Dans la crainte de retarder le départ de la bonne Julia, je n'avais pas voulu consentir à ce qu'elle fît mon portrait. Lorsqu'elle vit que je persistais dans mes refus, elle fixa ce départ au lendemain même du jour où j'avais été la visiter. Richard voulut se charger seul des préparatifs de son voyage; je ne la laissai pas partir cependant sans aller lui dire encore une fois adieu. Moreau avait approuvé sans examen tout ce que j'avais cru devoir faire pour cette malheureuse mère. Les éloges qu'il m'adressa dans cette circonstance ne contribuèrent pas peu à m'inspirer cette fierté légitime qui naît toujours d'une bonne action.
FIN DU PREMIER VOLUME.
NOTES
[1: Staroste, seigneur polonais qui jouissait d'une starostie. On appelait starostie un fief faisant partie des anciens domaines de Pologne, cédé par les rois à des gentilshommes, pour les aider à soutenir les frais des expéditions militaires. Les rois se réservaient seulement le droit de nommer à ces fiefs, et ils chargeaient les starostes de payer le quart de leur revenu, qui était plus ou moins considérable, pour servir à l'entretien de certain nombre de cavaliers. Il y avait des starosties qui avaient une juridiction, et d'autres qui n'en avaient point.]
[2: Et non pas stathouder, ainsi qu'on le dit ordinairement à tort. Ce mot signifie teneur des États, comme étaient, depuis Guillaume Ier dans les Provinces-Unies, les princes d'Orange et de Nassau.]
[3: Ces noms étaient ceux de deux domestiques qui nous avaient accompagnés].
[4: Ma mère reçut la famille d'Orrigny comme elle ne pouvait manquer d'accueillir les amis de sa fille chérie. Elle les garda tous pendant trois semaines dans sa maison, les combla de soins, d'égards et de témoignages d'amitié. Quand ils voulurent partir, après les avoir généreusement pourvus du nécessaire, elle subvint aux frais de leur passage en Angleterre, et remit au comte une traite du 5,000 florins. La jeune mère est la seule qui lui ait écrit constamment jusqu'au jour où elle fut enlevée par une mort prématurée. Vingt-cinq ans plus tard, je retrouvai en France un de ces nobles exilés; je lui fis l'aveu de mes fautes et de mes malheurs: Il est inconcevable, me dit-il, que, si bien née, vous ayez fait de telles folies. Je n'en obtins pas d'autre consolation. Il était riche alors; et moi je portais, à peu de chose près, le même costume que sa sœur, lorsque je les rencontrai dans leur fuite.]

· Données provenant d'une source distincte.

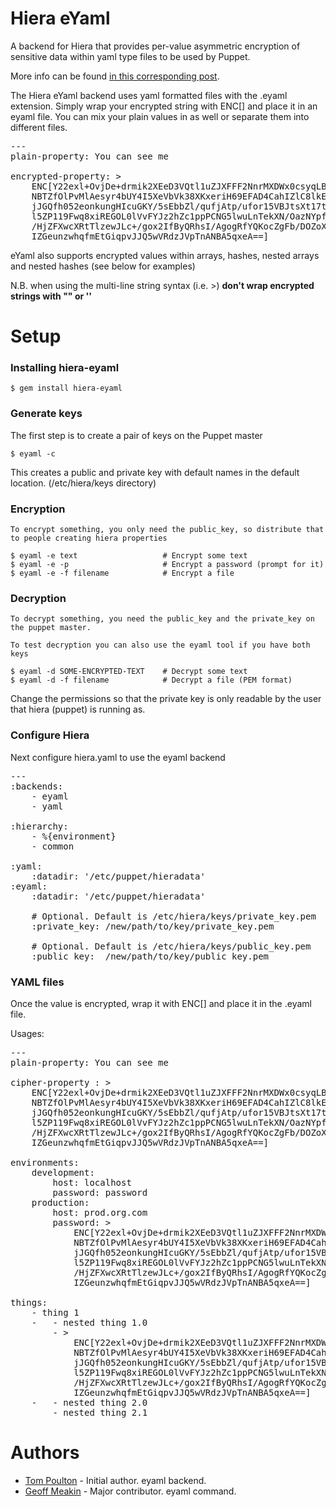 Hiera eYaml
===========

A backend for Hiera that provides per-value asymmetric encryption of sensitive data
within yaml type files to be used by Puppet.

More info can be found [in this corresponding post](http://themettlemonkey.wordpress.com/2013/07/15/hiera-eyaml-per-value-encrypted-backend-for-hiera-and-puppet/).

The Hiera eYaml backend uses yaml formatted files with the .eyaml extension. Simply wrap your
encrypted string with ENC[] and place it in an eyaml file. You can mix your plain values
in as well or separate them into different files.

<pre>
---
plain-property: You can see me

encrypted-property: >
    ENC[Y22exl+OvjDe+drmik2XEeD3VQtl1uZJXFFF2NnrMXDWx0csyqLB/2NOWefv
    NBTZfOlPvMlAesyr4bUY4I5XeVbVk38XKxeriH69EFAD4CahIZlC8lkE/uDh
    jJGQfh052eonkungHIcuGKY/5sEbbZl/qufjAtp/ufor15VBJtsXt17tXP4y
    l5ZP119Fwq8xiREGOL0lVvFYJz2hZc1ppPCNG5lwuLnTekXN/OazNYpf4CMd
    /HjZFXwcXRtTlzewJLc+/gox2IfByQRhsI/AgogRfYQKocZgFb/DOZoXR7wm
    IZGeunzwhqfmEtGiqpvJJQ5wVRdzJVpTnANBA5qxeA==]
</pre>

eYaml also supports encrypted values within arrays, hashes, nested arrays and nested hashes 
(see below for examples)

N.B. when using the multi-line string syntax (i.e. >) **don't wrap encrypted strings with "" or ''**

Setup
=====

### Installing hiera-eyaml

    $ gem install hiera-eyaml

### Generate keys

The first step is to create a pair of keys on the Puppet master

    $ eyaml -c

This creates a public and private key with default names in the default location. (/etc/hiera/keys directory)

### Encryption

    To encrypt something, you only need the public_key, so distribute that to people creating hiera properties

    $ eyaml -e text                   # Encrypt some text
    $ eyaml -e -p                     # Encrypt a password (prompt for it)
    $ eyaml -e -f filename            # Encrypt a file

### Decryption

    To decrypt something, you need the public_key and the private_key on the puppet master.

    To test decryption you can also use the eyaml tool if you have both keys

    $ eyaml -d SOME-ENCRYPTED-TEXT    # Decrypt some text
    $ eyaml -d -f filename            # Decrypt a file (PEM format)

Change the permissions so that the private key is only readable by the user that hiera (puppet) is
running as.

### Configure Hiera

Next configure hiera.yaml to use the eyaml backend

<pre>
---
:backends:
    - eyaml
    - yaml

:hierarchy:
    - %{environment}
    - common

:yaml:
    :datadir: '/etc/puppet/hieradata'
:eyaml:
    :datadir: '/etc/puppet/hieradata'

    # Optional. Default is /etc/hiera/keys/private_key.pem
    :private_key: /new/path/to/key/private_key.pem

    # Optional. Default is /etc/hiera/keys/public_key.pem
    :public_key:  /new/path/to/key/public_key.pem
</pre>

### YAML files

  Once the value is encrypted, wrap it with ENC[] and place it in the .eyaml file.

Usages:
<pre>
---
plain-property: You can see me

cipher-property : >
    ENC[Y22exl+OvjDe+drmik2XEeD3VQtl1uZJXFFF2NnrMXDWx0csyqLB/2NOWefv
    NBTZfOlPvMlAesyr4bUY4I5XeVbVk38XKxeriH69EFAD4CahIZlC8lkE/uDh
    jJGQfh052eonkungHIcuGKY/5sEbbZl/qufjAtp/ufor15VBJtsXt17tXP4y
    l5ZP119Fwq8xiREGOL0lVvFYJz2hZc1ppPCNG5lwuLnTekXN/OazNYpf4CMd
    /HjZFXwcXRtTlzewJLc+/gox2IfByQRhsI/AgogRfYQKocZgFb/DOZoXR7wm
    IZGeunzwhqfmEtGiqpvJJQ5wVRdzJVpTnANBA5qxeA==]

environments:
    development:
        host: localhost
        password: password
    production:
        host: prod.org.com
        password: >
            ENC[Y22exl+OvjDe+drmik2XEeD3VQtl1uZJXFFF2NnrMXDWx0csyqLB/2NOWefv
            NBTZfOlPvMlAesyr4bUY4I5XeVbVk38XKxeriH69EFAD4CahIZlC8lkE/uDh
            jJGQfh052eonkungHIcuGKY/5sEbbZl/qufjAtp/ufor15VBJtsXt17tXP4y
            l5ZP119Fwq8xiREGOL0lVvFYJz2hZc1ppPCNG5lwuLnTekXN/OazNYpf4CMd
            /HjZFXwcXRtTlzewJLc+/gox2IfByQRhsI/AgogRfYQKocZgFb/DOZoXR7wm
            IZGeunzwhqfmEtGiqpvJJQ5wVRdzJVpTnANBA5qxeA==]

things:
    - thing 1
    -   - nested thing 1.0
        - >
            ENC[Y22exl+OvjDe+drmik2XEeD3VQtl1uZJXFFF2NnrMXDWx0csyqLB/2NOWefv
            NBTZfOlPvMlAesyr4bUY4I5XeVbVk38XKxeriH69EFAD4CahIZlC8lkE/uDh
            jJGQfh052eonkungHIcuGKY/5sEbbZl/qufjAtp/ufor15VBJtsXt17tXP4y
            l5ZP119Fwq8xiREGOL0lVvFYJz2hZc1ppPCNG5lwuLnTekXN/OazNYpf4CMd
            /HjZFXwcXRtTlzewJLc+/gox2IfByQRhsI/AgogRfYQKocZgFb/DOZoXR7wm
            IZGeunzwhqfmEtGiqpvJJQ5wVRdzJVpTnANBA5qxeA==]
    -   - nested thing 2.0
        - nested thing 2.1
</pre>

Authors
=======

- [Tom Poulton](http://github.com/TomPoulton) - Initial author. eyaml backend.
- [Geoff Meakin](http://github.com/gtmtech) - Major contributor. eyaml command.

[5: Ceux qui n'ont pas une idée des mœurs simples et de la parfaite innocence où vivaient, il y a encore trente ans, les habitans des campagnes de l'intérieur de la Hollande, auront peine à concevoir que Marie ait pu prendre ainsi le change, ou ignorer que la baronne était mère d'une fille et non pas d'un fils. D'abord ma mère vivait si retirée que personne ne connaissait, pour ainsi dire, l'intérieur de sa maison ou de sa famille; et j'étais déjà mariée quand Marie vint s'établir au domaine. À cette époque, une habitante de la campagne, une Hollandaise, jeune et innocente, ne se doutait même pas qu'une personne de son sexe pût revêtir des habits d'homme, et se montrer sous un tel costume.]